Data provided section start

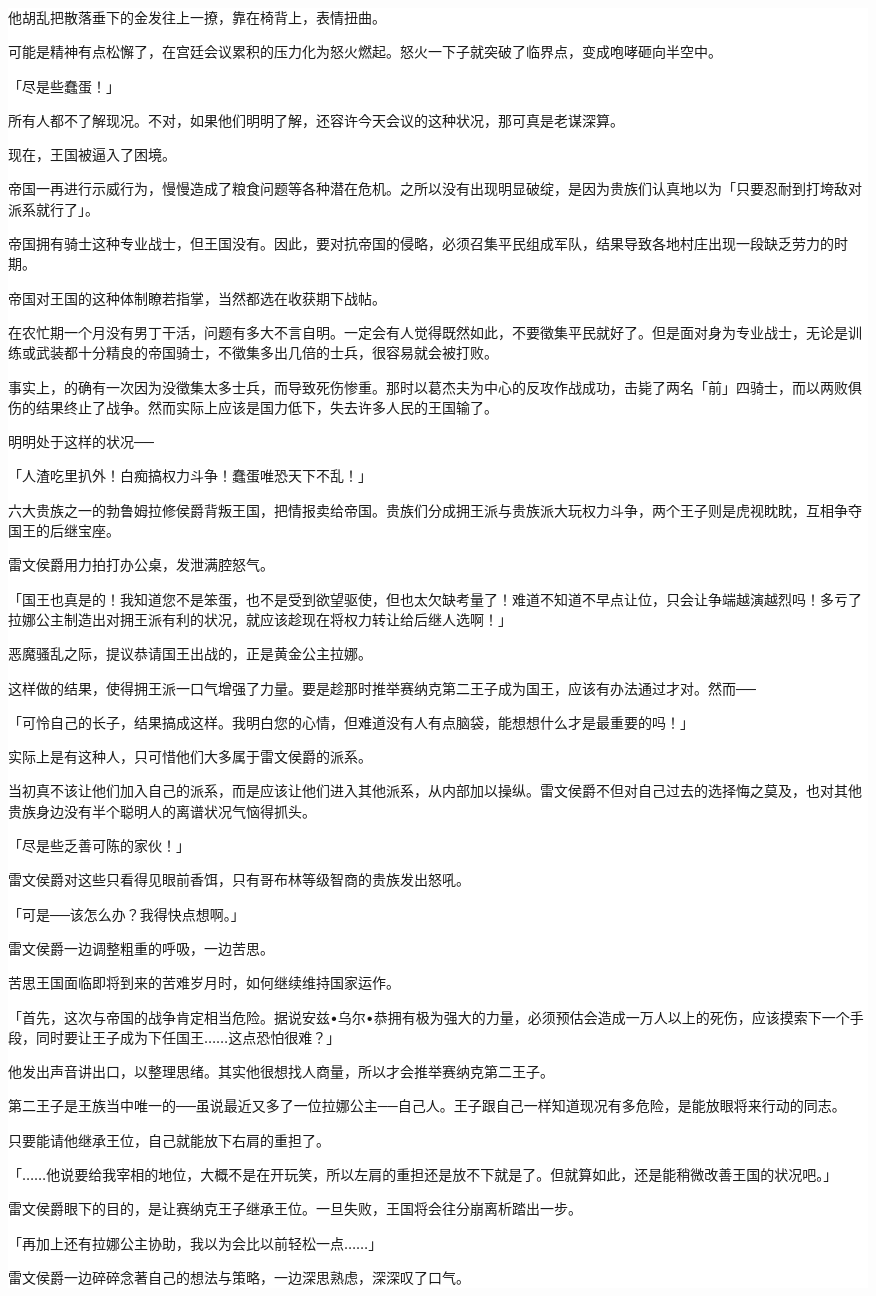 他胡乱把散落垂下的金发往上一撩，靠在椅背上，表情扭曲。

可能是精神有点松懈了，在宫廷会议累积的压力化为怒火燃起。怒火一下子就突破了临界点，变成咆哮砸向半空中。

「尽是些蠢蛋！」

所有人都不了解现况。不对，如果他们明明了解，还容许今天会议的这种状况，那可真是老谋深算。

现在，王国被逼入了困境。

帝国一再进行示威行为，慢慢造成了粮食问题等各种潜在危机。之所以没有出现明显破绽，是因为贵族们认真地以为「只要忍耐到打垮敌对派系就行了」。

帝国拥有骑士这种专业战士，但王国没有。因此，要对抗帝国的侵略，必须召集平民组成军队，结果导致各地村庄出现一段缺乏劳力的时期。

帝国对王国的这种体制瞭若指掌，当然都选在收获期下战帖。

在农忙期一个月没有男丁干活，问题有多大不言自明。一定会有人觉得既然如此，不要徵集平民就好了。但是面对身为专业战士，无论是训练或武装都十分精良的帝国骑士，不徵集多出几倍的士兵，很容易就会被打败。

事实上，的确有一次因为没徵集太多士兵，而导致死伤惨重。那时以葛杰夫为中心的反攻作战成功，击毙了两名「前」四骑士，而以两败俱伤的结果终止了战争。然而实际上应该是国力低下，失去许多人民的王国输了。

明明处于这样的状况──

「人渣吃里扒外！白痴搞权力斗争！蠢蛋唯恐天下不乱！」

六大贵族之一的勃鲁姆拉修侯爵背叛王国，把情报卖给帝国。贵族们分成拥王派与贵族派大玩权力斗争，两个王子则是虎视眈眈，互相争夺国王的后继宝座。

雷文侯爵用力拍打办公桌，发泄满腔怒气。

「国王也真是的！我知道您不是笨蛋，也不是受到欲望驱使，但也太欠缺考量了！难道不知道不早点让位，只会让争端越演越烈吗！多亏了拉娜公主制造出对拥王派有利的状况，就应该趁现在将权力转让给后继人选啊！」

恶魔骚乱之际，提议恭请国王出战的，正是黄金公主拉娜。

这样做的结果，使得拥王派一口气增强了力量。要是趁那时推举赛纳克第二王子成为国王，应该有办法通过才对。然而──

「可怜自己的长子，结果搞成这样。我明白您的心情，但难道没有人有点脑袋，能想想什么才是最重要的吗！」

实际上是有这种人，只可惜他们大多属于雷文侯爵的派系。

当初真不该让他们加入自己的派系，而是应该让他们进入其他派系，从内部加以操纵。雷文侯爵不但对自己过去的选择悔之莫及，也对其他贵族身边没有半个聪明人的离谱状况气恼得抓头。

「尽是些乏善可陈的家伙！」

雷文侯爵对这些只看得见眼前香饵，只有哥布林等级智商的贵族发出怒吼。

「可是──该怎么办？我得快点想啊。」

雷文侯爵一边调整粗重的呼吸，一边苦思。

苦思王国面临即将到来的苦难岁月时，如何继续维持国家运作。

「首先，这次与帝国的战争肯定相当危险。据说安兹•乌尔•恭拥有极为强大的力量，必须预估会造成一万人以上的死伤，应该摸索下一个手段，同时要让王子成为下任国王……这点恐怕很难？」

他发出声音讲出口，以整理思绪。其实他很想找人商量，所以才会推举赛纳克第二王子。

第二王子是王族当中唯一的──虽说最近又多了一位拉娜公主──自己人。王子跟自己一样知道现况有多危险，是能放眼将来行动的同志。

只要能请他继承王位，自己就能放下右肩的重担了。

「……他说要给我宰相的地位，大概不是在开玩笑，所以左肩的重担还是放不下就是了。但就算如此，还是能稍微改善王国的状况吧。」

雷文侯爵眼下的目的，是让赛纳克王子继承王位。一旦失败，王国将会往分崩离析踏出一步。

「再加上还有拉娜公主协助，我以为会比以前轻松一点……」

雷文侯爵一边碎碎念著自己的想法与策略，一边深思熟虑，深深叹了口气。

Data provided section end

:: Problem requirements ::
Retype nothing except the lines from the line holding "雷文侯爵对这些只看得见眼前香饵，只有哥布林等级智商的贵族发出怒吼。" through the last line of the entries, both included.

:: Your response ::
雷文侯爵对这些只看得见眼前香饵，只有哥布林等级智商的贵族发出怒吼。

「可是──该怎么办？我得快点想啊。」

雷文侯爵一边调整粗重的呼吸，一边苦思。

苦思王国面临即将到来的苦难岁月时，如何继续维持国家运作。

「首先，这次与帝国的战争肯定相当危险。据说安兹•乌尔•恭拥有极为强大的力量，必须预估会造成一万人以上的死伤，应该摸索下一个手段，同时要让王子成为下任国王……这点恐怕很难？」

他发出声音讲出口，以整理思绪。其实他很想找人商量，所以才会推举赛纳克第二王子。

第二王子是王族当中唯一的──虽说最近又多了一位拉娜公主──自己人。王子跟自己一样知道现况有多危险，是能放眼将来行动的同志。

只要能请他继承王位，自己就能放下右肩的重担了。

「……他说要给我宰相的地位，大概不是在开玩笑，所以左肩的重担还是放不下就是了。但就算如此，还是能稍微改善王国的状况吧。」

雷文侯爵眼下的目的，是让赛纳克王子继承王位。一旦失败，王国将会往分崩离析踏出一步。

「再加上还有拉娜公主协助，我以为会比以前轻松一点……」

雷文侯爵一边碎碎念著自己的想法与策略，一边深思熟虑，深深叹了口气。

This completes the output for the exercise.